$HOME

NFS issues

Résolu

After a week of regular production without any incident, we’re now confident that the NFS problem has been definitely fixed and we’re marking this issue as resolved.

Sous surveillance

A patch has been provided by the vendor to fix these NFS issues. It has been deployed over the week-end and the situation seem to have stabilized now. We will obviously continue monitoring the situation very closely until we’re absolutely positive the issue has been definitely fixed.

Mis à jour

New occurrences of that issue are forcing us to reboot a good chunk of the compute nodes on Sherlock 2.0. Nodes and partitions may be unavailable during that time.

Problème identifié

We continue to experience recurrent issues and interruptions of service with our NFS filer, that serves both $HONE and $PI_HOME. It also hosts software modules and some critical components of the scheduler infrastructure.
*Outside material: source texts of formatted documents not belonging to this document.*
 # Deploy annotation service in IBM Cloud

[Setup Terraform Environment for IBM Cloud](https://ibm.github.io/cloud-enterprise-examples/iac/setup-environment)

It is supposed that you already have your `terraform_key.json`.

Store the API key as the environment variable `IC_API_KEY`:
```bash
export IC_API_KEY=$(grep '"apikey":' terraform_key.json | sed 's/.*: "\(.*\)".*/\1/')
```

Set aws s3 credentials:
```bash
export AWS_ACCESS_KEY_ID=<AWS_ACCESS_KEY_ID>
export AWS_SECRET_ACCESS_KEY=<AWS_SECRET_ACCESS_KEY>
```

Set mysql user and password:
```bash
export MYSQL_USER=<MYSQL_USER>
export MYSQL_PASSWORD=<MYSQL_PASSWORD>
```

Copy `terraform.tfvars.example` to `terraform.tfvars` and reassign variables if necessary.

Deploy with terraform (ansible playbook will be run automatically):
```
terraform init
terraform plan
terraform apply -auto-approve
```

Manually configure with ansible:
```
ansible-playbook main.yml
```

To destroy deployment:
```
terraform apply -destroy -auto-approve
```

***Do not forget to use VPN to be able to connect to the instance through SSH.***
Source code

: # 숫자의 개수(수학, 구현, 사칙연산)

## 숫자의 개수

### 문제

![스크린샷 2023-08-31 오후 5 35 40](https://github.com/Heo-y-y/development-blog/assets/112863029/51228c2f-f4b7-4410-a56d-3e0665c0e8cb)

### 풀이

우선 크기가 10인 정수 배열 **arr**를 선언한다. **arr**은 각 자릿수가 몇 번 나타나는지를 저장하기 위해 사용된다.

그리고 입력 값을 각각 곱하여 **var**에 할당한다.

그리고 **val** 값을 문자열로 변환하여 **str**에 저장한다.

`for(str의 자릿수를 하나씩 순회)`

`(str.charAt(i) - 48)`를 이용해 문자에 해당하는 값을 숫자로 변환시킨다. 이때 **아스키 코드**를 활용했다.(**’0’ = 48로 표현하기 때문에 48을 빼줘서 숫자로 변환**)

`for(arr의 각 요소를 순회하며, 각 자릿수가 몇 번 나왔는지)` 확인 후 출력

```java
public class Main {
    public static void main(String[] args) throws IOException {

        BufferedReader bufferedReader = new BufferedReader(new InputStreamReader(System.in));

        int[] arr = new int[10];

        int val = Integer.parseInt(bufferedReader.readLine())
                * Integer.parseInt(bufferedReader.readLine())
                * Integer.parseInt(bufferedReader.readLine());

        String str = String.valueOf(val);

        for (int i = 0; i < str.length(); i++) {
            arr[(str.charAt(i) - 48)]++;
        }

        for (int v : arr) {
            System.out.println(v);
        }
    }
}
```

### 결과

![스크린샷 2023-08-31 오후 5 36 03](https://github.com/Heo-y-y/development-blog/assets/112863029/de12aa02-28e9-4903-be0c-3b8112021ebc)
The range of symptoms is pretty wide and includes:

  • impossibility to connect to the login nodes,
  • frozen sessions,
  • Slurm error messages when submitting jobs or querying the queue,
  • stuck jobs on compute nodes that don’t seem to progress

We’re very aware of the impact this has on our community on users and we’ll continue putting pressure on our vendor for a timely resolution.

Sous surveillance

The vendor identified the source of the issue, and completed initial testing of a fix. Some more validation is required before the patch can be released and deployed on our systems.

Problème identifié

We’re still experiencing NFS issues on Sherlock 2.0. Vendor support is engaged.

Résolu

The issue has been identified and worked around, vendor support has been notified and is working on the reported data. We’ll continue monitoring the system until this is completely fixed.

Ouvert

We’re experiencing NFS related issues on Sherlock 2.0, login nodes are currently not allowing proper connection, investigation is underway.